Dönemler değiştikçe insanların yaklaşım tarzları değişiyor. Türkiye’nin genel gelişim trendine bakınca son sıralarda bunun en kritik tarihleri 1960 ve 1980 yılları sonrası oluyor. Türkiye’de bir anlamda düşünce değişikliği de katı bir süratle, geçmişten toptan uzaklaşma ve kısmen eleştirerek bütünüyle kopma şeklinde tezahür ediyor. Her bir şeyin toptan karartılma emaresi söz konusu olduğundan 1960 öncesi metinler bariz bir biçimde gölgeleniyor. Ancak örneğin geçmişten sürekliliği de belirginleştirilebilecek tarzda İnce Memed ve Bereketli Topraklar Üzerinde kalıyor. Yeni döneme uyum nedeniyle Bereketli Topraklar Üzerinde yeniden yazılırken, diğerinin süreği de birbiri peşi sıra çıkıyor. Tabii yeni eserlerle birlikte.
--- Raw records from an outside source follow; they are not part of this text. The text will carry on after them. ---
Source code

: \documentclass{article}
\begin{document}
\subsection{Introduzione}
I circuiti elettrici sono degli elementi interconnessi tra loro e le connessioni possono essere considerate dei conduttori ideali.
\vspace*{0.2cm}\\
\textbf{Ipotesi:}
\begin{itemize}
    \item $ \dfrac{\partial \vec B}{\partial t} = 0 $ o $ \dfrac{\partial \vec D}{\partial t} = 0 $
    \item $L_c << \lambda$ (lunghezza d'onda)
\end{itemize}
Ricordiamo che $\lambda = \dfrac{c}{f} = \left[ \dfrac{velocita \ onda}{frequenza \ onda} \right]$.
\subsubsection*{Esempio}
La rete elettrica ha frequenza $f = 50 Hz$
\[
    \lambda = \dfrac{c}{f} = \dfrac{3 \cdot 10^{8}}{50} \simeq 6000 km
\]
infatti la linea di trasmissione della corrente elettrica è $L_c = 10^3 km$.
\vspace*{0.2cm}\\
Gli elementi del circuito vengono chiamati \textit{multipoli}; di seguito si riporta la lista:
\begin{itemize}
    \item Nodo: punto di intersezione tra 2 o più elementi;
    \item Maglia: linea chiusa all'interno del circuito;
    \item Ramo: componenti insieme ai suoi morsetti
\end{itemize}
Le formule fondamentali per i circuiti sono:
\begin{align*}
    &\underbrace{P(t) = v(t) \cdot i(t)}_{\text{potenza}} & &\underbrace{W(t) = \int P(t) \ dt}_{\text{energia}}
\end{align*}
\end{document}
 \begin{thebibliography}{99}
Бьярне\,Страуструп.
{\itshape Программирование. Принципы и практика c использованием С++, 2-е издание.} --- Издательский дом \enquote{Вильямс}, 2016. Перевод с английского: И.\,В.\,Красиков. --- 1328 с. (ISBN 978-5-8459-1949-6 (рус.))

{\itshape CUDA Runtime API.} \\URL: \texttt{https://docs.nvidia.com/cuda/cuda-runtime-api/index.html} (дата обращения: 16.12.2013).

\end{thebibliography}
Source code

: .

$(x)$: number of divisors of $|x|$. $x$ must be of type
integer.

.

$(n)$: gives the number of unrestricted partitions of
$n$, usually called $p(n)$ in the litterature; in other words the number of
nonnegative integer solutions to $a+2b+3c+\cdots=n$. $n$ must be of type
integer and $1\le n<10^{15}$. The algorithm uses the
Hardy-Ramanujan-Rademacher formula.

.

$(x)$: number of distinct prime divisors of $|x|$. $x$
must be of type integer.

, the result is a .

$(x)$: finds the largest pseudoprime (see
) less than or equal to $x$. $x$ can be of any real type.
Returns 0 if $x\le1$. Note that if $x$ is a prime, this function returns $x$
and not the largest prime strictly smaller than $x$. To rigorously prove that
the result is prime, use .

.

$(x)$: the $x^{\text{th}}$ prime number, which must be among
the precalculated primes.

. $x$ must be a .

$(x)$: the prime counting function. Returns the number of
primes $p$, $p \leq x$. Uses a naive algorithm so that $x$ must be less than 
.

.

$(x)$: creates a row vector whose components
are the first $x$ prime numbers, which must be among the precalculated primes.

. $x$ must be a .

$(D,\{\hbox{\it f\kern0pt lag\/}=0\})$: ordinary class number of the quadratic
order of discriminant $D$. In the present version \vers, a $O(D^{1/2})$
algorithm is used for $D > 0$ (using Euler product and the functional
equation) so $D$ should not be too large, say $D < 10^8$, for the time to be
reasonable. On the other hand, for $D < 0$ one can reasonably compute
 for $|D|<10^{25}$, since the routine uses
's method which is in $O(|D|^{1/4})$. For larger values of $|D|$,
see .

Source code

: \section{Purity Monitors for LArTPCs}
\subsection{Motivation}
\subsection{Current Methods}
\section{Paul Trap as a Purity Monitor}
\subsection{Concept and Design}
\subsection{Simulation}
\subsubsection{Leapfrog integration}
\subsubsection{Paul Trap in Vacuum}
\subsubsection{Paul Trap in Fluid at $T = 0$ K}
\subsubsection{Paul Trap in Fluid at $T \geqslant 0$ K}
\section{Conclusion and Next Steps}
Tabii 1980 sonrasında Orhan Kemal de, Yaşar Kemal de kısmen gölgelenerek unutulmaya terk ediliyor. Kemal Tahir’e yönelik ilginin de, eleştirinin de kısmen boy verdiği dönem 1970’ler ve yoğunlaştığı dönemler ise 1980’ler. Kemal Tahir’in tevatür halinde eleştirenlerle birlikte sonradan dönüştürülen/değiştirilen komünist kimliği yanında Yaşar Kemal’in ve Orhan Kemal’in daha light sosyalist kimlikleri var. Belki de bu, kimliklerin biraz da döneme uyma denemesinin işaretleri. Kemal Tahir’in 1960’lı yıllarda sola bakışının eleştirelliği de bariz düşünsel farklılıktan kaynaklanıyor. Kemal Tahir’in solu eleştirisi, solun Kemal Tahir eleştirisinden daha şiddetli.
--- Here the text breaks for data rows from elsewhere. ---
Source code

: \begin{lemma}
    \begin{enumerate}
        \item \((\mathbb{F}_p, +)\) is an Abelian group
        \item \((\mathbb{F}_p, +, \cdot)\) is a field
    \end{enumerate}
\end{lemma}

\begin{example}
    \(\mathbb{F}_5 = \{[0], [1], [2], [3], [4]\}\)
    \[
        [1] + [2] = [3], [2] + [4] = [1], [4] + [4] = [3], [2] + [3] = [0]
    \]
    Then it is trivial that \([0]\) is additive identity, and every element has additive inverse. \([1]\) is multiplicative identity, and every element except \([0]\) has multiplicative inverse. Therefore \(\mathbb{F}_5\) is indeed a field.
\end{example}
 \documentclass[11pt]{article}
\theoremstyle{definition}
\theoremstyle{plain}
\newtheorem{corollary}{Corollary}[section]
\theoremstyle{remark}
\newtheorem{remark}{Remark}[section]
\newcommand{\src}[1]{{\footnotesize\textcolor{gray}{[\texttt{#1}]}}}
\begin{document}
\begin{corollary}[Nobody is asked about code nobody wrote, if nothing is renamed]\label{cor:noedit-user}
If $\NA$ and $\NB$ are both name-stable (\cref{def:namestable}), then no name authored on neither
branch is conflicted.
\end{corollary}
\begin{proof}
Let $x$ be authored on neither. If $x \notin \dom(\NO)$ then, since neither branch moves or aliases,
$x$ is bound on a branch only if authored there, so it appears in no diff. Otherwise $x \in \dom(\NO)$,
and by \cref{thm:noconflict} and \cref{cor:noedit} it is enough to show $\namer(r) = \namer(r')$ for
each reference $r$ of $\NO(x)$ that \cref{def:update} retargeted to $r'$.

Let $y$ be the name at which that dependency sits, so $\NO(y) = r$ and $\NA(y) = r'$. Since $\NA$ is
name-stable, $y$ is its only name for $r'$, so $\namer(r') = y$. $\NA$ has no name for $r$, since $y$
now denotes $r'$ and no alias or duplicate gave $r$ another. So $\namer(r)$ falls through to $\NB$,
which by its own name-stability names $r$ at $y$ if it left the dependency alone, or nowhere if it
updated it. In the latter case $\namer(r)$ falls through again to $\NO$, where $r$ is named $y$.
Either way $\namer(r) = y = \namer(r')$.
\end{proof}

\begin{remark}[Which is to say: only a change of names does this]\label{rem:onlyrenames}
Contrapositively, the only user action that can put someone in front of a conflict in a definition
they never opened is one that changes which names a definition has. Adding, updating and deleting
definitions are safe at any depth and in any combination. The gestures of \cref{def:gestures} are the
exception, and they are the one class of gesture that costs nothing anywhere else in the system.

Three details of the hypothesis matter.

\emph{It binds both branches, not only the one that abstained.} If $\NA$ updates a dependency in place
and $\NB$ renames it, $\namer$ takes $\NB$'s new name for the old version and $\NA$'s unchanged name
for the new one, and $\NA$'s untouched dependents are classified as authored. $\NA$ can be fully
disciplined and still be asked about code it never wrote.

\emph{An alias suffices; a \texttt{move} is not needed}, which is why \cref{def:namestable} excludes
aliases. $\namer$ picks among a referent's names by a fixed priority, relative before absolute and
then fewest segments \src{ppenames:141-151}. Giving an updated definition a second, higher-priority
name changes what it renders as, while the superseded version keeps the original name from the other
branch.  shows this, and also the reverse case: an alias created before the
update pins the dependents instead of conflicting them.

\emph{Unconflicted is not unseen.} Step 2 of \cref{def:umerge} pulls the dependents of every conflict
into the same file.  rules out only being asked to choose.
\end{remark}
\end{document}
Bir de 1950’li yıllardan başlayarak 1960’lı yıllarda doruğa ulaşan enstitü kökenli köy edebiyatı beğenisi ve güzellemesi başka edebi metinleri hepten gölgelemişti. Özellikle 1980’li yıllardan itibaren böylesi bir edebiyatın yüzüne bakılmaz oluyor. Bu duruma öyle bakılınca Türkiye’de edebiyat beğenisinin, edebiyat ölçütünün belki de farkına varılmadan Beş Romancı Tartışıyor metnindeki Kemal Tahir’in eleştirisiyle paralellik arz ettiği görülür. Zaten Türk edebiyatında tarih ve köy eksenli metinler o dönemden itibaren gündemden kalkıyor.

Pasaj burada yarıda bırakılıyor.